Das Dorf Osmandede im Kreis Markaz (tr. Pazarcik) ist durch das Erdbeben vor zweieinhalb Wochen stark zerstört worden. Es gibt fast kein intaktes Haus mehr und die Menschen versuchen mit eigenen Mitteln weiterzuleben. In dem Dorf in der Provinz Gurgum (Maraş), dem Epizentrum der beiden schweren Erdbeben vom 6. Februar, lebt die Familie Uzatmaz. Für die Familie ist das Erdbeben die zweite große Katastrophe. Die erste Katastrophe war der Anschlag in Ankara am 10. Oktober 2015, bei dem Ali Deniz Uzatmaz getötet wurde.
Damals hatten sich zwei Selbstmordattentäter einer polizeibekannten IS-Terrorzelle inmitten einer Friedenskundgebung, zu der die HDP zusammen mit dem Gewerkschaftsverband KESK und anderen linksdemokratischen Organisationen gegen den Krieg des türkischen Staates gegen die kurdische Bevölkerung aufgerufen hatte, in die Luft gesprengt.

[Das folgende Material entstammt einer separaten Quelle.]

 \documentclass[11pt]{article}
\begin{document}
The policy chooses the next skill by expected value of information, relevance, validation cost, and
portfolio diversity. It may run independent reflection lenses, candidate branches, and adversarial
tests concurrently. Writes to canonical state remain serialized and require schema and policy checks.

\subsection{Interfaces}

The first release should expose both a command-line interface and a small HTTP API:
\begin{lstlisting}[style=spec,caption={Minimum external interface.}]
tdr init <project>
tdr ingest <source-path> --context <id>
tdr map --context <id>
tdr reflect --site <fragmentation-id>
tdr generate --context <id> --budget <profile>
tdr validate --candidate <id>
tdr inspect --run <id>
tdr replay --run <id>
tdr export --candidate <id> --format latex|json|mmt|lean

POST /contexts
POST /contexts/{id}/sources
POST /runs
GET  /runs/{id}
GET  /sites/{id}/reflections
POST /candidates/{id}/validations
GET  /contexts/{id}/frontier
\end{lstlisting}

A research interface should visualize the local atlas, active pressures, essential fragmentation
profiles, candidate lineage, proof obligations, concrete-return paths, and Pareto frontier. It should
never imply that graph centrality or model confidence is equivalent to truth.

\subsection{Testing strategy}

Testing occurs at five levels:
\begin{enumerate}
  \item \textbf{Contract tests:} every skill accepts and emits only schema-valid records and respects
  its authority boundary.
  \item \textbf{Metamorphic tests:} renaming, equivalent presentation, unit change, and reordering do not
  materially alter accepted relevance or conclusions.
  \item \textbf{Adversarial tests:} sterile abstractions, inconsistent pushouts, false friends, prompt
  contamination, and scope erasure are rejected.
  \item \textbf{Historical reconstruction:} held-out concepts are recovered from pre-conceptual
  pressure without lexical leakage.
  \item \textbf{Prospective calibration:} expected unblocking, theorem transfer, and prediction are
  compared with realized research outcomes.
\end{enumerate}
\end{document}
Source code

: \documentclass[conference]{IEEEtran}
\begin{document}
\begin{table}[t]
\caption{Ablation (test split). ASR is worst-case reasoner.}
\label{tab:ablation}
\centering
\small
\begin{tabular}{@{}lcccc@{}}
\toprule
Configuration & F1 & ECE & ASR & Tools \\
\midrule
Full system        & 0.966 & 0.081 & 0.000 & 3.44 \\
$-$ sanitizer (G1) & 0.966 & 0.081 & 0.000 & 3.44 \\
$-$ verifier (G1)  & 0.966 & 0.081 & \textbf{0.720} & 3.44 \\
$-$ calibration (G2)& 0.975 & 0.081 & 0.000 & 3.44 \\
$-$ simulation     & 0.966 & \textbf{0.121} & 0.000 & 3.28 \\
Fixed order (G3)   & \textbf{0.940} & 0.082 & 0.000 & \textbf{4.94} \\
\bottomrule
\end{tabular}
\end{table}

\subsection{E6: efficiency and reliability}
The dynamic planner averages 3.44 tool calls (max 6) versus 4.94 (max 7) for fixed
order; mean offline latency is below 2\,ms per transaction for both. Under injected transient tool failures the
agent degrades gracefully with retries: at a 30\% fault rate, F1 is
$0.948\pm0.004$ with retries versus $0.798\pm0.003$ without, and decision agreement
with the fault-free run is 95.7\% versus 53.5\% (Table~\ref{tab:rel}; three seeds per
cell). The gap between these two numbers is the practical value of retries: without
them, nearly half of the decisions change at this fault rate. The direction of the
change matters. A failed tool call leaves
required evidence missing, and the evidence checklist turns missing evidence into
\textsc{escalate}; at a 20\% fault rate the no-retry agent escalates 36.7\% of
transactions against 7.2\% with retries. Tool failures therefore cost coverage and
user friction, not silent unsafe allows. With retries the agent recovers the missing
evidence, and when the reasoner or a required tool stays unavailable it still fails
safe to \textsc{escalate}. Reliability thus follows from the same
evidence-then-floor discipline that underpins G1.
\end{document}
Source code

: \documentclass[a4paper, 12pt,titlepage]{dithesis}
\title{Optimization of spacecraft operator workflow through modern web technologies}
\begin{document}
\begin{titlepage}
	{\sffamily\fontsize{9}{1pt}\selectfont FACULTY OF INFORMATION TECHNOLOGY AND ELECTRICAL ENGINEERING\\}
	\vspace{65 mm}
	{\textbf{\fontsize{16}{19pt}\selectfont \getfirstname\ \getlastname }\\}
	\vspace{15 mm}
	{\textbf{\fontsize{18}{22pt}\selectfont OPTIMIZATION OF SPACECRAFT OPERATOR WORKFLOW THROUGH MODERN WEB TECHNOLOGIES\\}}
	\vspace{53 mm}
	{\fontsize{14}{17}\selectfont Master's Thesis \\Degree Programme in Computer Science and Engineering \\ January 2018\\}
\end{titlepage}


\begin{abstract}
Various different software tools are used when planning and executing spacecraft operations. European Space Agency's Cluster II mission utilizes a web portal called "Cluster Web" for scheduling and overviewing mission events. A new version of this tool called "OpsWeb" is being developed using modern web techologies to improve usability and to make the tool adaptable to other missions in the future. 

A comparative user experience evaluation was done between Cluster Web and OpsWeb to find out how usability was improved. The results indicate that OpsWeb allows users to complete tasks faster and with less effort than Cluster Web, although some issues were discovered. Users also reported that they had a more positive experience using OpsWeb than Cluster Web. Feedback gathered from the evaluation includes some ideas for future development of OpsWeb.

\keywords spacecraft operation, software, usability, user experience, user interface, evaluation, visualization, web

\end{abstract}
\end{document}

Über hundert Menschen starben, mehr als 500 weitere wurden zum Teil schwer verletzt.
Ali Deniz hatte nur drei Wochen vor dem Anschlag mit seinem Studium begonnen. Sein Onkel Yilmaz Uzatmaz sagt, dass sein früher Tod einen unbeschreiblichen Schmerz für die Familie bedeutet. „Unser Kampf ging auch danach weiter. Ich bin sicher, er wäre stolz auf uns. Wir alle waren auch immer stolz auf ihn. Der Schmerz hat uns jedoch nie losgelassen. Jetzt erleben wir neuen Schmerz. Unser Dorf ist bei dem Erdbeben zerstört worden, kein Stein liegt mehr auf dem anderen. Wir haben Menschen verloren. Dass die Hilfe der Regierung so spät kam, hat die Situation für uns noch schwieriger gemacht. Eine Woche nach dem Erdbeben gab es immer noch Menschen ohne Zelt und Brennstoff“, erzählt Yilmaz Uzatmaz.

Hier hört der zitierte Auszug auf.